Question

The electrostatic potential due to certain charge distribution is given by V (x, y, z) = - $\frac{V_o}{a^4}$ (x + y + z) xyz. In Column I, the values of electric field (in terms of $\frac{V_o}{a}$) and charge density (in terms of $\frac{V_o{\epsilon }_o}{a^2}$ are given. In Column II, different points in space are given.

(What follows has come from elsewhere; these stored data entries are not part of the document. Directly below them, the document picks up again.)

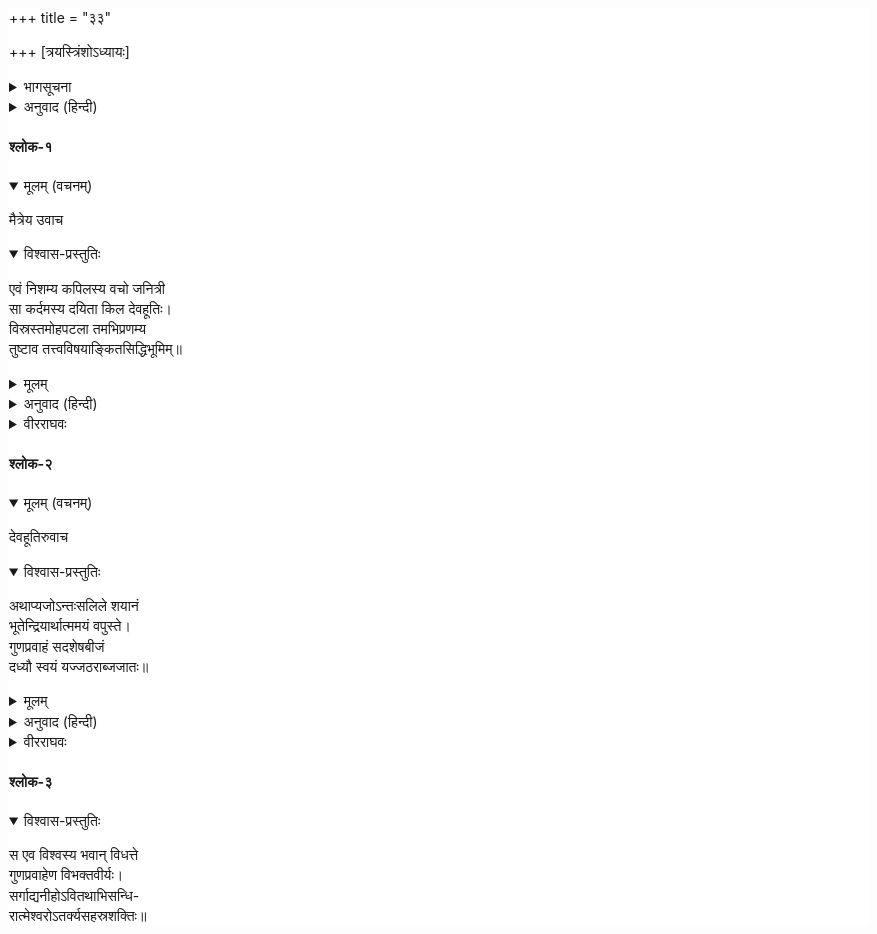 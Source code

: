 +++
title = "३३"

+++
[त्रयस्त्रिंशोऽध्यायः]



<details><summary>भागसूचना</summary></details>

<details><summary>अनुवाद (हिन्दी)</summary></details>

#### श्लोक-१


<details open><summary>मूलम् (वचनम्)</summary>

मैत्रेय उवाच
</details>

<details open><summary>विश्वास-प्रस्तुतिः</summary>

एवं निशम्य कपिलस्य वचो जनित्री  
सा कर्दमस्य दयिता किल देवहूतिः।  
विस्रस्तमोहपटला तमभिप्रणम्य  
तुष्टाव तत्त्वविषयाङ्कितसिद्धिभूमिम्॥
</details>

<details><summary>मूलम्</summary></details>

<details><summary>अनुवाद (हिन्दी)</summary></details>

<details><summary>वीरराघवः</summary></details>

#### श्लोक-२


<details open><summary>मूलम् (वचनम्)</summary>

देवहूतिरुवाच
</details>

<details open><summary>विश्वास-प्रस्तुतिः</summary>

अथाप्यजोऽन्तःसलिले शयानं  
भूतेन्द्रियार्थात्ममयं वपुस्ते।  
गुणप्रवाहं सदशेषबीजं  
दध्यौ स्वयं यज्जठराब्जजातः॥
</details>

<details><summary>मूलम्</summary></details>

<details><summary>अनुवाद (हिन्दी)</summary></details>

<details><summary>वीरराघवः</summary></details>

#### श्लोक-३


<details open><summary>विश्वास-प्रस्तुतिः</summary>

स एव विश्वस्य भवान् विधत्ते  
गुणप्रवाहेण विभक्तवीर्यः।  
सर्गाद्यनीहोऽवितथाभिसन्धि-  
रात्मेश्वरोऽतर्क्यसहस्रशक्तिः॥
</details>
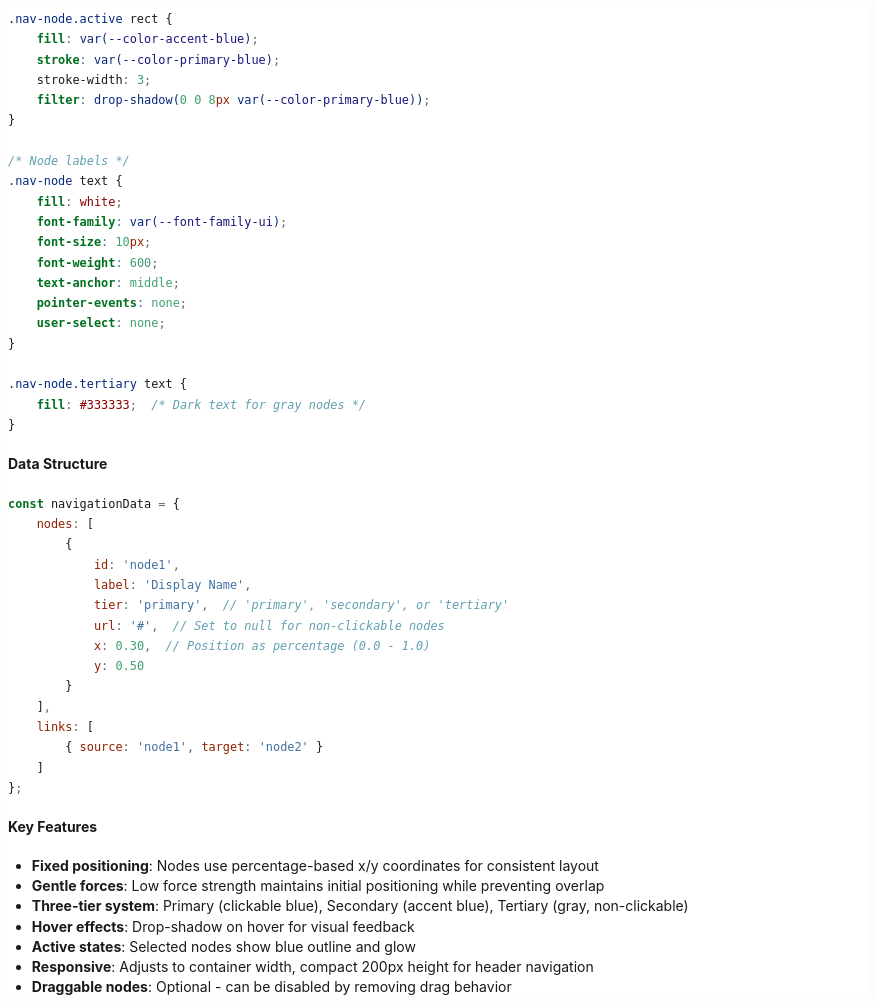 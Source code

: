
 ```css
.nav-node.active rect {
    fill: var(--color-accent-blue);
    stroke: var(--color-primary-blue);
    stroke-width: 3;
    filter: drop-shadow(0 0 8px var(--color-primary-blue));
}

/* Node labels */
.nav-node text {
    fill: white;
    font-family: var(--font-family-ui);
    font-size: 10px;
    font-weight: 600;
    text-anchor: middle;
    pointer-events: none;
    user-select: none;
}

.nav-node.tertiary text {
    fill: #333333;  /* Dark text for gray nodes */
}
```

#### Data Structure
```javascript
const navigationData = {
    nodes: [
        {
            id: 'node1',
            label: 'Display Name',
            tier: 'primary',  // 'primary', 'secondary', or 'tertiary'
            url: '#',  // Set to null for non-clickable nodes
            x: 0.30,  // Position as percentage (0.0 - 1.0)
            y: 0.50
        }
    ],
    links: [
        { source: 'node1', target: 'node2' }
    ]
};
```

#### Key Features
- **Fixed positioning**: Nodes use percentage-based x/y coordinates for consistent layout
- **Gentle forces**: Low force strength maintains initial positioning while preventing overlap
- **Three-tier system**: Primary (clickable blue), Secondary (accent blue), Tertiary (gray, non-clickable)
- **Hover effects**: Drop-shadow on hover for visual feedback
- **Active states**: Selected nodes show blue outline and glow
- **Responsive**: Adjusts to container width, compact 200px height for header navigation
- **Draggable nodes**: Optional - can be disabled by removing drag behavior

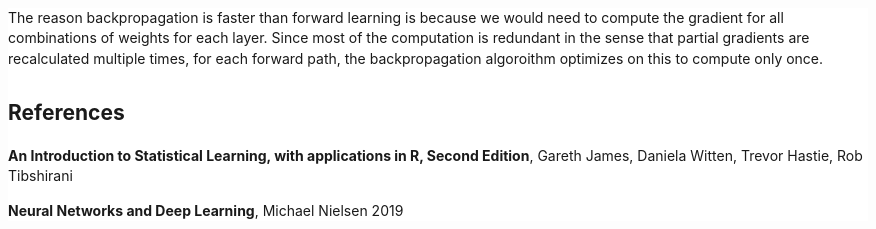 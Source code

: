 The reason backpropagation is faster than forward learning is because we would need to compute the gradient for all combinations of weights for each layer. Since most of the computation is redundant in the sense that partial gradients are recalculated multiple times, for each forward path, the backpropagation algoroithm optimizes on this to compute only once.

## References

**An Introduction to Statistical Learning, with applications in R, Second Edition**, Gareth James, Daniela Witten, Trevor Hastie, Rob Tibshirani

**Neural Networks and Deep Learning**, Michael Nielsen 2019
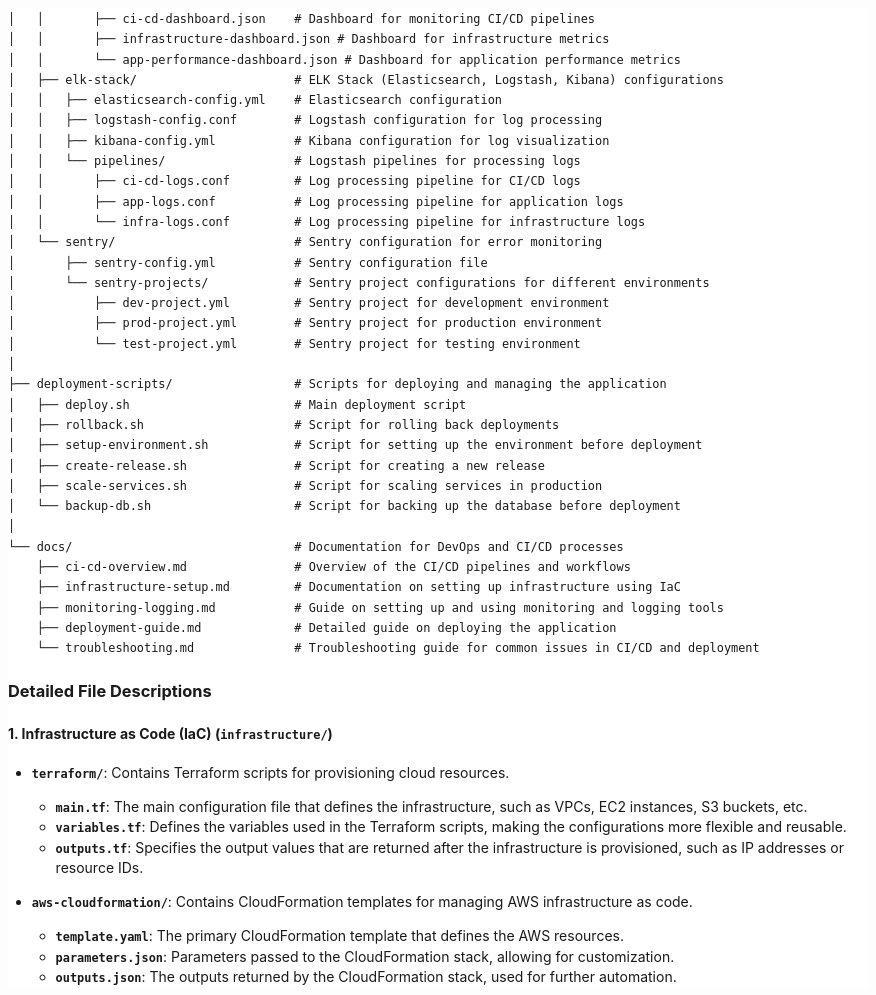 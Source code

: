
 ```plaintext
│   │       ├── ci-cd-dashboard.json    # Dashboard for monitoring CI/CD pipelines
│   │       ├── infrastructure-dashboard.json # Dashboard for infrastructure metrics
│   │       └── app-performance-dashboard.json # Dashboard for application performance metrics
│   ├── elk-stack/                      # ELK Stack (Elasticsearch, Logstash, Kibana) configurations
│   │   ├── elasticsearch-config.yml    # Elasticsearch configuration
│   │   ├── logstash-config.conf        # Logstash configuration for log processing
│   │   ├── kibana-config.yml           # Kibana configuration for log visualization
│   │   └── pipelines/                  # Logstash pipelines for processing logs
│   │       ├── ci-cd-logs.conf         # Log processing pipeline for CI/CD logs
│   │       ├── app-logs.conf           # Log processing pipeline for application logs
│   │       └── infra-logs.conf         # Log processing pipeline for infrastructure logs
│   └── sentry/                         # Sentry configuration for error monitoring
│       ├── sentry-config.yml           # Sentry configuration file
│       └── sentry-projects/            # Sentry project configurations for different environments
│           ├── dev-project.yml         # Sentry project for development environment
│           ├── prod-project.yml        # Sentry project for production environment
│           └── test-project.yml        # Sentry project for testing environment
│
├── deployment-scripts/                 # Scripts for deploying and managing the application
│   ├── deploy.sh                       # Main deployment script
│   ├── rollback.sh                     # Script for rolling back deployments
│   ├── setup-environment.sh            # Script for setting up the environment before deployment
│   ├── create-release.sh               # Script for creating a new release
│   ├── scale-services.sh               # Script for scaling services in production
│   └── backup-db.sh                    # Script for backing up the database before deployment
│
└── docs/                               # Documentation for DevOps and CI/CD processes
    ├── ci-cd-overview.md               # Overview of the CI/CD pipelines and workflows
    ├── infrastructure-setup.md         # Documentation on setting up infrastructure using IaC
    ├── monitoring-logging.md           # Guide on setting up and using monitoring and logging tools
    ├── deployment-guide.md             # Detailed guide on deploying the application
    └── troubleshooting.md              # Troubleshooting guide for common issues in CI/CD and deployment
```

### **Detailed File Descriptions**

#### **1. Infrastructure as Code (IaC) (`infrastructure/`)**
- **`terraform/`**: Contains Terraform scripts for provisioning cloud resources.
  - **`main.tf`**: The main configuration file that defines the infrastructure, such as VPCs, EC2 instances, S3 buckets, etc.
  - **`variables.tf`**: Defines the variables used in the Terraform scripts, making the configurations more flexible and reusable.
  - **`outputs.tf`**: Specifies the output values that are returned after the infrastructure is provisioned, such as IP addresses or resource IDs.

- **`aws-cloudformation/`**: Contains CloudFormation templates for managing AWS infrastructure as code.
  - **`template.yaml`**: The primary CloudFormation template that defines the AWS resources.
  - **`parameters.json`**: Parameters passed to the CloudFormation stack, allowing for customization.
  - **`outputs.json`**: The outputs returned by the CloudFormation stack, used for further automation.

Each value in Column I may correspond to one or more quantities in Column II.

Answer 1

We know that,
$\overrightarrow{E}=-▽\varphi$
$\overrightarrow{▽}.\overrightarrow{E}=\rho /{ϵ}_0$
Therefore,
$\varphi =-V_0/a^4\times xyz(x+y+z)$
$\Rightarrow \overrightarrow{E}=V_0/a^4\times \left(\right(2xyz+y^{2}z+z^{2}y)\hat{i}+(2xyz+x^{2}z+z^{2}x)\hat{j}+(2xyz+x^{2}y+x{y}^2\left)\hat{k}\right)$
$\Rightarrow \rho ={ϵ}_0\times V_0/a^4\times (2yz+2xz+2xy)$
Now,
$\rho (a,a,a)={ϵ}_0\times V_0/a^4\times 6a^2=6{ϵ}_0{V}_0/a^2$
$E(0,0,a)=V_0/a^4\times \left(0\right)=0$
$\rho (0,a,a)={ϵ}_0\times V_0/a^4\times 2a^2=2{ϵ}_0{V}_0/a^2$
$E(a,a,a)=V_0/a^4\times 4a^3\hat{i}+4a^3\hat{j}+4a^3\hat{k}$
$E(0,a,a)=V_0/a^4\times 2a^3\hat{i}$